"Nearest the front the country becomes more feverish. Angry bursts of tawny color are seen in a haphazard sort of way dotting the horizon and the countryside. Here and there are Australians standing behind mounds of earth with their rifles pointed over the top, bayonets always fixed. Frequently, when there is no other shelter there are hastily scooped trenches. A quarter of a mile away another party is lining a roadside, flat on their stomachs in the ditch, bayonets peeping over the top. Shells are whizzing by at the rate of two or three a minute, high explosives bursting on contact behind their backs about as far away as the other side of a cottage parlor.
PRISONER AND ESCORT.
"Frequently one meets a prisoner being escorted to the rear. There is something very impressive about these little processions of two men, prisoner and escort. The prisoner, usually a young German private in neat gray uniform and steel helmet, walks in front. After him, grasping his rifle with both hands across his chest, his weatherbeaten brows puckered as he picks his way over the tumbled stones, comes the living embodiment of the Australian back country. Nine cases out of ten, somehow, the soldier who escorts a prisoner seems to be that bit of pure Australian, either Western Australia or South Australia, the Warrego or the Burdskin.

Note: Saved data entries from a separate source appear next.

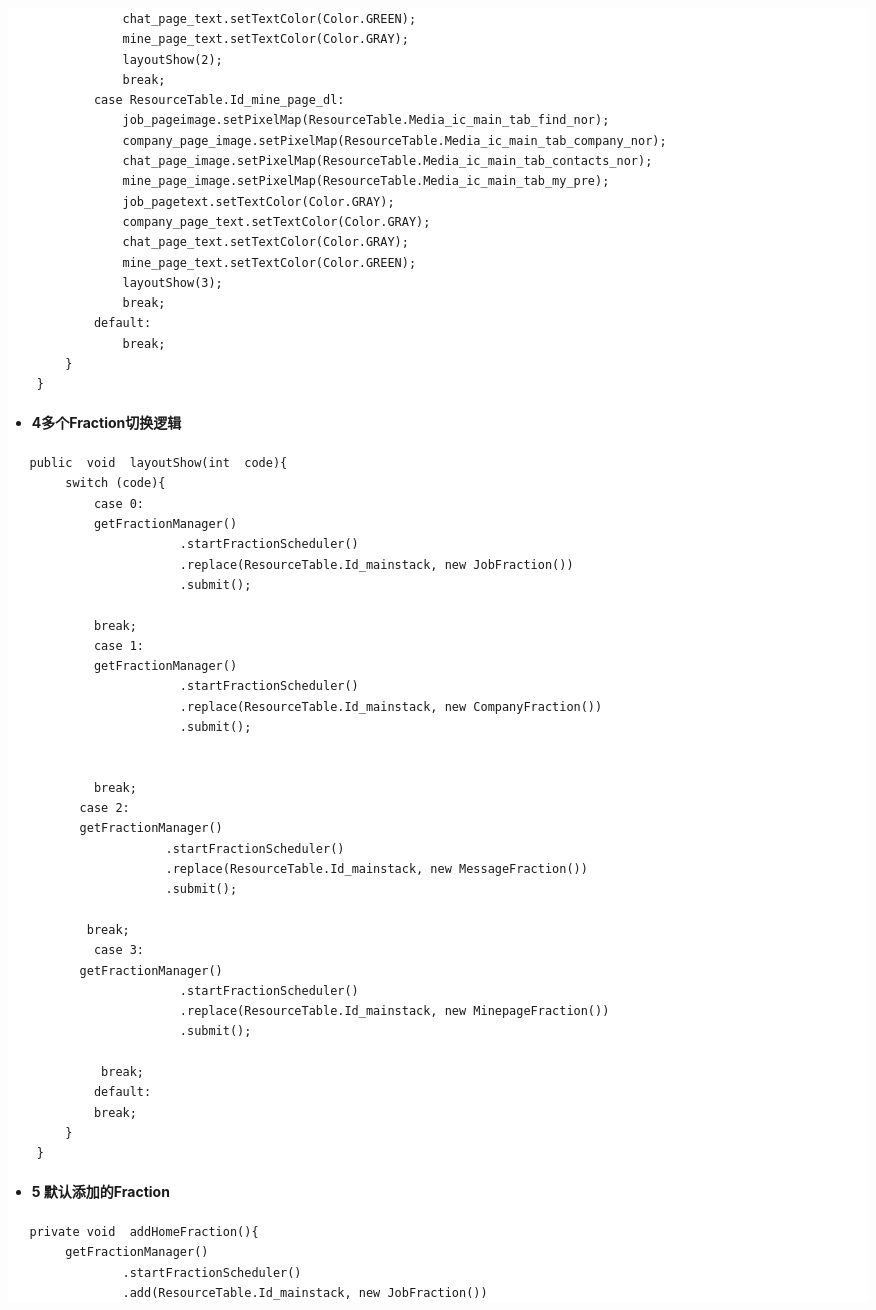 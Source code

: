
 ```
                chat_page_text.setTextColor(Color.GREEN);
                mine_page_text.setTextColor(Color.GRAY);
                layoutShow(2);
                break;
            case ResourceTable.Id_mine_page_dl:
                job_pageimage.setPixelMap(ResourceTable.Media_ic_main_tab_find_nor);
                company_page_image.setPixelMap(ResourceTable.Media_ic_main_tab_company_nor);
                chat_page_image.setPixelMap(ResourceTable.Media_ic_main_tab_contacts_nor);
                mine_page_image.setPixelMap(ResourceTable.Media_ic_main_tab_my_pre);
                job_pagetext.setTextColor(Color.GRAY);
                company_page_text.setTextColor(Color.GRAY);
                chat_page_text.setTextColor(Color.GRAY);
                mine_page_text.setTextColor(Color.GREEN);
                layoutShow(3);
                break;
            default:
                break;
        }
    }
```
 - #### 4多个Fraction切换逻辑
```
   public  void  layoutShow(int  code){
        switch (code){
            case 0:
            getFractionManager()
                        .startFractionScheduler()
                        .replace(ResourceTable.Id_mainstack, new JobFraction())
                        .submit();

            break;
            case 1:
            getFractionManager()
                        .startFractionScheduler()
                        .replace(ResourceTable.Id_mainstack, new CompanyFraction())
                        .submit();


            break;
          case 2:
          getFractionManager()
                      .startFractionScheduler()
                      .replace(ResourceTable.Id_mainstack, new MessageFraction())
                      .submit();

           break;
            case 3:
          getFractionManager()
                        .startFractionScheduler()
                        .replace(ResourceTable.Id_mainstack, new MinepageFraction())
                        .submit();

             break;
            default:
            break;
        }
    }
```
- #### 5 默认添加的Fraction 
```
   private void  addHomeFraction(){
        getFractionManager()
                .startFractionScheduler()
                .add(ResourceTable.Id_mainstack, new JobFraction())
```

"He is an earnest man, intent on executing his errand with dispatch and exactitude. 'Can you tell me the way to headquarters?' he asks as he passes. Then he disappears slowly up the street on the heels of his silent companion.
"These Australians are just as good fighters in this new warfare as they were at Gallipoli or in the trenches, perhaps even better. They had their first encounter with German cavalry the other day, but it was only a feint at a flank and lasted but a few minutes."
Australia is ambitious, some might even say self-centered, and Germany undoubtedly made the mistake of considering that Australia was awaiting a chance to become unfriendly to Great Britain when she started to fight. But no nation ever made a greater mistake. As soon as the House of Hohenzollern placed the mother country in a perilous position Australia was at the command of Great Britain. Notwithstanding the fact that the Australians are primarily peace-loving, most intent on attending to their own affairs, the response to the call was immediate and whole-hearted.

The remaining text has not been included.